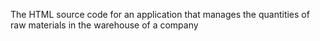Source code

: The HTML source code for an application that manages the quantities of raw materials in the warehouse of a company 
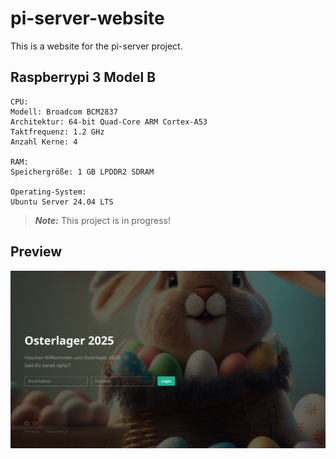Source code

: # pi-server-website

This is a website for the pi-server project.

## Raspberrypi 3 Model B

    CPU:
    Modell: Broadcom BCM2837
    Architektur: 64-bit Quad-Core ARM Cortex-A53
    Taktfrequenz: 1.2 GHz
    Anzahl Kerne: 4

    RAM:
    Speichergröße: 1 GB LPDDR2 SDRAM

    Operating-System:
    Ubuntu Server 24.04 LTS

> ***Note:*** This project is in progress!


## Preview
![img.png](public/images/website_preview.png)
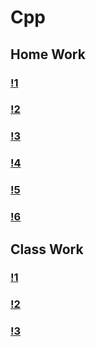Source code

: # Cpp

## Home Work
### [!1](HomeWork)
### [!2](!2HomeWork)
### [!3](!3HomeWork)
### [!4](!4HomeWork)
### [!5](!5HomeWork)
### [!6](!6HomeWork)

## Class Work
### [!1](!1ClassWork)
### [!2](!2ClassWork)
### [!3](!3ClassWork)
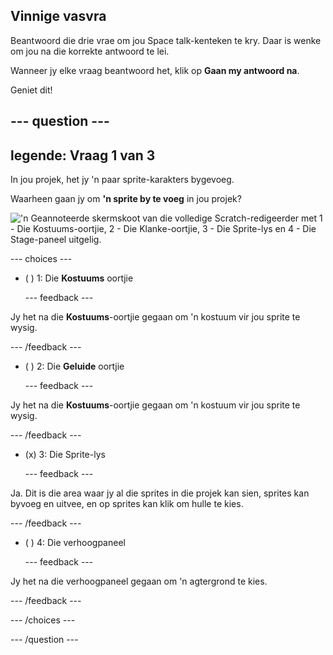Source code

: ## Vinnige vasvra

Beantwoord die drie vrae om jou Space talk-kenteken te kry. Daar is wenke om jou na die korrekte antwoord te lei.

Wanneer jy elke vraag beantwoord het, klik op **Gaan my antwoord na**.

Geniet dit!

--- question ---
---
legende: Vraag 1 van 3
---

In jou projek, het jy 'n paar sprite-karakters bygevoeg.

Waarheen gaan jy om **'n sprite by te voeg** in jou projek?

!['n Geannoteerde skermskoot van die volledige Scratch-redigeerder met 1 - Die Kostuums-oortjie, 2 - Die Klanke-oortjie, 3 - Die Sprite-lys en 4 - Die Stage-paneel uitgelig.](images/question1.png)

--- choices ---

- ( ) 1: Die **Kostuums** oortjie

  --- feedback ---

Jy het na die **Kostuums**-oortjie gegaan om 'n kostuum vir jou sprite te wysig.

  --- /feedback ---

- ( ) 2: Die **Geluide** oortjie

  --- feedback ---

Jy het na die **Kostuums**-oortjie gegaan om 'n kostuum vir jou sprite te wysig.

  --- /feedback ---

- (x) 3: Die Sprite-lys

  --- feedback ---

Ja. Dit is die area waar jy al die sprites in die projek kan sien, sprites kan byvoeg en uitvee, en op sprites kan klik om hulle te kies.

  --- /feedback ---

- ( ) 4: Die verhoogpaneel

  --- feedback ---

Jy het na die verhoogpaneel gegaan om 'n agtergrond te kies.

  --- /feedback ---

--- /choices ---

--- /question ---

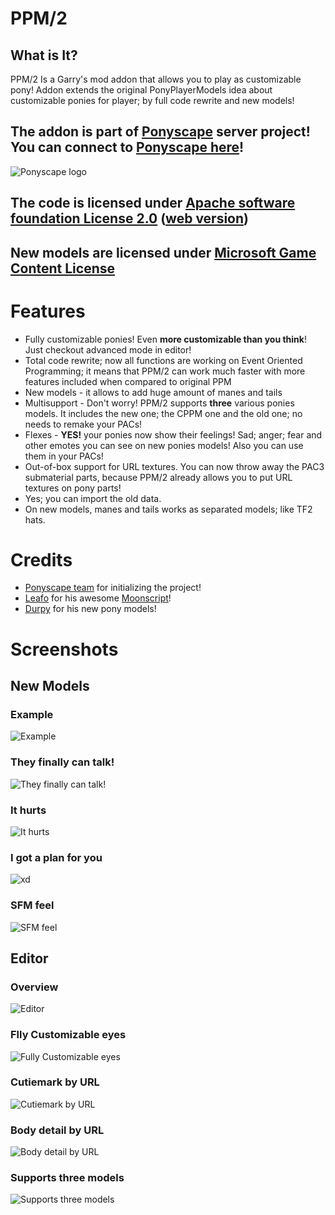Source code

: 
# PPM/2

## What is It?
PPM/2 Is a Garry's mod addon that allows you to play as customizable pony!
Addon extends the original PonyPlayerModels idea about customizable ponies for player; by full code rewrite and new models!

## The addon is part of [Ponyscape](http://steamcommunity.com/groups/Ponyscape) server project! You can connect to [Ponyscape here](steam://connect/ps.ponyscape.com)!
![Ponyscape logo](https://dbot.serealia.ca/sharex/2017/05/ponyscape_logo.png)

## The code is licensed under [Apache software foundation License 2.0](LICENSE) ([web version](https://www.apache.org/licenses/LICENSE-2.0))
## New models are licensed under [Microsoft Game Content License](http://www.xbox.com/en-us/developers/rules)

# Features
 * Fully customizable ponies! Even **more customizable than you think**! Just checkout advanced mode in editor!
 * Total code rewrite; now all functions are working on Event Oriented Programming; it means that PPM/2 can work much faster with more features included when compared to original PPM
 * New models - it allows to add huge amount of manes and tails
 * Multisupport - Don't worry! PPM/2 supports **three** various ponies models. It includes the new one; the CPPM one and the old one; no needs to remake your PACs!
 * Flexes - **YES!** your ponies now show their feelings! Sad; anger; fear and other emotes you can see on new ponies models! Also you can use them in your PACs!
 * Out-of-box support for URL textures. You can now throw away the PAC3 submaterial parts, because PPM/2 already allows you to put URL textures on pony parts!
 * Yes; you can import the old data.
 * On new models, manes and tails works as separated models; like TF2 hats.

# Credits
 * [Ponyscape team](http://steamcommunity.com/groups/Ponyscape) for initializing the project!
 * [Leafo](https://github.com/leafo) for his awesome [Moonscript](http://moonscript.org/)!
 * [Durpy](https://steamcommunity.com/profiles/76561198013875404) for his new pony models!

# Screenshots
## New Models
### Example
![Example](https://dbot.serealia.ca/sharex/2017/05/a977f87da5_2017-05-23_08-09-40.png)
### They finally can talk!
![They finally can talk!](https://dbot.serealia.ca/sharex/2017/05/20170521090424_1.jpg)
### It hurts
![It hurts](https://dbot.serealia.ca/sharex/2017/05/b13d6fcbfa_2017-05-21_08-20-42.png)
### I got a plan for you
![xd](https://dbot.serealia.ca/sharex/2017/05/20170520074818_1.jpg)
### SFM feel
![SFM feel](https://dbot.serealia.ca/sharex/2017/05/20170521083924_1.jpg)
## Editor
### Overview
![Editor](https://dbot.serealia.ca/sharex/2017/05/c96022e06d_2017-05-23_08-05-41.png)
### Flly Customizable eyes
![Fully Customizable eyes](https://dbot.serealia.ca/sharex/2017/05/1de41afad7_2017-05-23_08-06-08.png)
### Cutiemark by URL
![Cutiemark by URL](https://dbot.serealia.ca/sharex/2017/05/63295cca26_2017-05-23_08-06-48.png)
### Body detail by URL
![Body detail by URL](https://dbot.serealia.ca/sharex/2017/05/fd5256030f_2017-05-23_08-07-53.png)
### Supports three models
![Supports three models](https://dbot.serealia.ca/sharex/2017/05/b42b615cd8_2017-05-23_08-08-36.png)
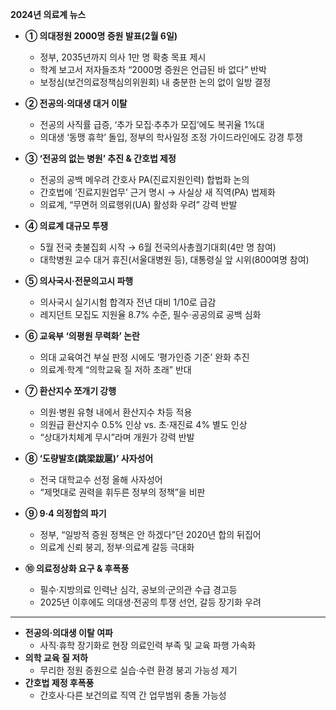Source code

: **2024년 의료계 뉴스**

- **① 의대정원 2000명 증원 발표(2월 6일)**
    
    - 정부, 2035년까지 의사 1만 명 확충 목표 제시
    - 학계 보고서 저자들조차 “2000명 증원은 언급된 바 없다” 반박
    - 보정심(보건의료정책심의위원회) 내 충분한 논의 없이 일방 결정
- **② 전공의·의대생 대거 이탈**
    
    - 전공의 사직률 급증, ‘추가 모집·추추가 모집’에도 복귀율 1%대
    - 의대생 ‘동맹 휴학’ 돌입, 정부의 학사일정 조정 가이드라인에도 강경 투쟁
- **③ ‘전공의 없는 병원’ 추진 & 간호법 제정**
    
    - 전공의 공백 메우려 간호사 PA(진료지원인력) 합법화 논의
    - 간호법에 ‘진료지원업무’ 근거 명시 → 사실상 새 직역(PA) 법제화
    - 의료계, “무면허 의료행위(UA) 활성화 우려” 강력 반발
- **④ 의료계 대규모 투쟁**
    
    - 5월 전국 촛불집회 시작 → 6월 전국의사총궐기대회(4만 명 참여)
    - 대학병원 교수 대거 휴진(서울대병원 등), 대통령실 앞 시위(800여명 참여)
- **⑤ 의사국시·전문의고시 파행**
    
    - 의사국시 실기시험 합격자 전년 대비 1/10로 급감
    - 레지던트 모집도 지원율 8.7% 수준, 필수·공공의료 공백 심화
- **⑥ 교육부 ‘의평원 무력화’ 논란**
    
    - 의대 교육여건 부실 판정 시에도 ‘평가인증 기준’ 완화 추진
    - 의료계·학계 “의학교육 질 저하 초래” 반대
- **⑦ 환산지수 쪼개기 강행**
    
    - 의원·병원 유형 내에서 환산지수 차등 적용
    - 의원급 환산지수 0.5% 인상 vs. 초·재진료 4% 별도 인상
    - “상대가치체계 무시”라며 개원가 강력 반발
- **⑧ ‘도량발호(跳梁跋扈)’ 사자성어**
    
    - 전국 대학교수 선정 올해 사자성어
    - “제멋대로 권력을 휘두른 정부의 정책”을 비판
- **⑨ 9·4 의정합의 파기**
    
    - 정부, “일방적 증원 정책은 안 하겠다”던 2020년 합의 뒤집어
    - 의료계 신뢰 붕괴, 정부·의료계 갈등 극대화
- **⑩ 의료정상화 요구 & 후폭풍**
    
    - 필수·지방의료 인력난 심각, 공보의·군의관 수급 경고등
    - 2025년 이후에도 의대생·전공의 투쟁 선언, 갈등 장기화 우려

---

- **전공의·의대생 이탈 여파**
    - 사직·휴학 장기화로 현장 의료인력 부족 및 교육 파행 가속화
- **의학 교육 질 저하**
    - 무리한 정원 증원으로 실습·수련 환경 붕괴 가능성 제기
- **간호법 제정 후폭풍**
    - 간호사·다른 보건의료 직역 간 업무범위 충돌 가능성

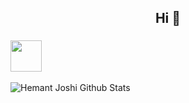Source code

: <h2 align="center">Hi 👋</h2

<!--
**naown/naown** is a ✨ _special_ ✨ repository because its `README.md` (this file) appears on your GitHub profile.

Here are some ideas to get you started:

- 🔭 I’m currently working on ...
- 🌱 I’m currently learning ...
- 👯 I’m looking to collaborate on ...
- 🤔 I’m looking for help with ...
- 💬 Ask me about ...
- 📫 How to reach me: ...
- 😄 Pronouns: ...
- ⚡ Fun fact: ...
-->
### <img src="https://media.giphy.com/media/WUlplcMpOCEmTGBtBW/giphy.gif" width="50">

![Hemant Joshi Github Stats](https://github-readme-stats.vercel.app/api?username=naown&show_icons=true&title_color=fff&icon_color=79ff97&text_color=9f9f9f&bg_color=151515&hide=["contribs"])
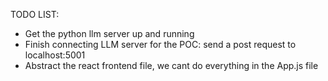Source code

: TODO LIST:

- Get the python llm server up and running
- Finish connecting LLM server for the POC: send a post request to localhost:5001
- Abstract the react frontend file, we cant do everything in the App.js file
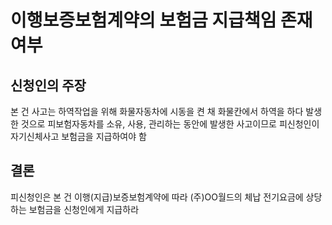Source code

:# 이행보증보험계약의 보험금 지급책임 존재 여부

## 신청인의 주장

본 건 사고는 하역작업을 위해 화물자동차에 시동을 켠 채 화물칸에서 하역을 하다 발생한 것으로 피보험자동차를 소유, 사용, 관리하는 동안에 발생한 사고이므로 피신청인이 자기신체사고 보험금을 지급하여야 함 

## 결론

피신청인은 본 건 이행(지급)보증보험계약에 따라 (주)OO월드의 체납 전기요금에 상당하는 보험금을 신청인에게 지급하라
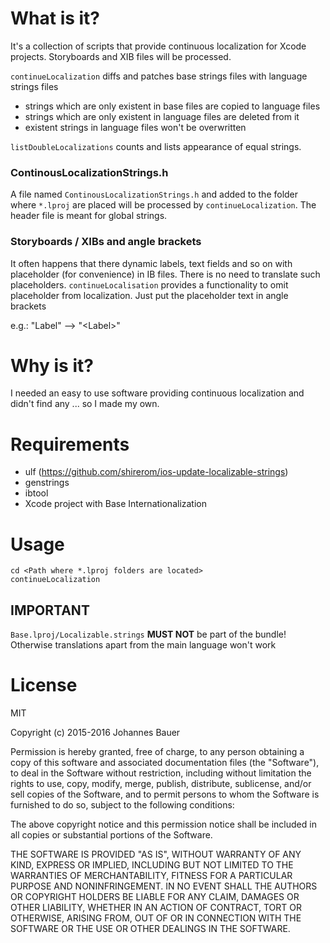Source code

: # What is it?

It's a collection of scripts that provide continuous localization for Xcode projects. Storyboards and XIB files will be processed.

`continueLocalization` diffs and patches base strings files with language strings files

* strings which are only existent in base files are copied to language files
* strings which are only existent in language files are deleted from it
* existent strings in language files won't be overwritten

`listDoubleLocalizations` counts and lists appearance of equal strings. 

### ContinousLocalizationStrings.h

A file named `ContinousLocalizationStrings.h` and added to the folder where `*.lproj` are placed will be processed by `continueLocalization`. The header file is meant for global strings.

### Storyboards / XIBs and angle brackets

It often happens that there dynamic labels, text fields and so on with placeholder (for convenience) in IB files. There is no need to translate such placeholders. `continueLocalisation` provides a functionality to omit placeholder from localization. Just put the placeholder text in angle brackets

e.g.: "Label" --> "\<Label\>"

# Why is it?

I needed an easy to use software providing continuous localization and didn't find any ... so I made my own.

# Requirements

* ulf (https://github.com/shirerom/ios-update-localizable-strings)
* genstrings
* ibtool
* Xcode project with Base Internationalization

# Usage

    cd <Path where *.lproj folders are located>
	continueLocalization

## IMPORTANT

`Base.lproj/Localizable.strings` **MUST NOT** be part of the bundle! Otherwise translations apart from the main language won't work

# License

MIT

Copyright (c) 2015-2016 Johannes Bauer

Permission is hereby granted, free of charge, to any person obtaining a copy
of this software and associated documentation files (the "Software"), to deal
in the Software without restriction, including without limitation the rights
to use, copy, modify, merge, publish, distribute, sublicense, and/or sell
copies of the Software, and to permit persons to whom the Software is
furnished to do so, subject to the following conditions:

The above copyright notice and this permission notice shall be included in
all copies or substantial portions of the Software.

THE SOFTWARE IS PROVIDED "AS IS", WITHOUT WARRANTY OF ANY KIND, EXPRESS OR
IMPLIED, INCLUDING BUT NOT LIMITED TO THE WARRANTIES OF MERCHANTABILITY,
FITNESS FOR A PARTICULAR PURPOSE AND NONINFRINGEMENT. IN NO EVENT SHALL THE
AUTHORS OR COPYRIGHT HOLDERS BE LIABLE FOR ANY CLAIM, DAMAGES OR OTHER
LIABILITY, WHETHER IN AN ACTION OF CONTRACT, TORT OR OTHERWISE, ARISING FROM,
OUT OF OR IN CONNECTION WITH THE SOFTWARE OR THE USE OR OTHER DEALINGS IN
THE SOFTWARE.
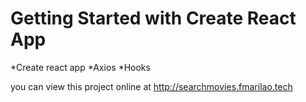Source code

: # Getting Started with Create React App

*Create react app
*Axios
*Hooks

you can view this project online at http://searchmovies.fmarilao.tech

═══

_Work request_: Which lines in the data above hold the word "talk"? Return each of them.

_Output_:
Beantwoord die drie vrae om jou Space talk-kenteken te kry. Daar is wenke om jou na die korrekte antwoord te lei.
### They finally can talk!
![They finally can talk!](https://dbot.serealia.ca/sharex/2017/05/20170521090424_1.jpg)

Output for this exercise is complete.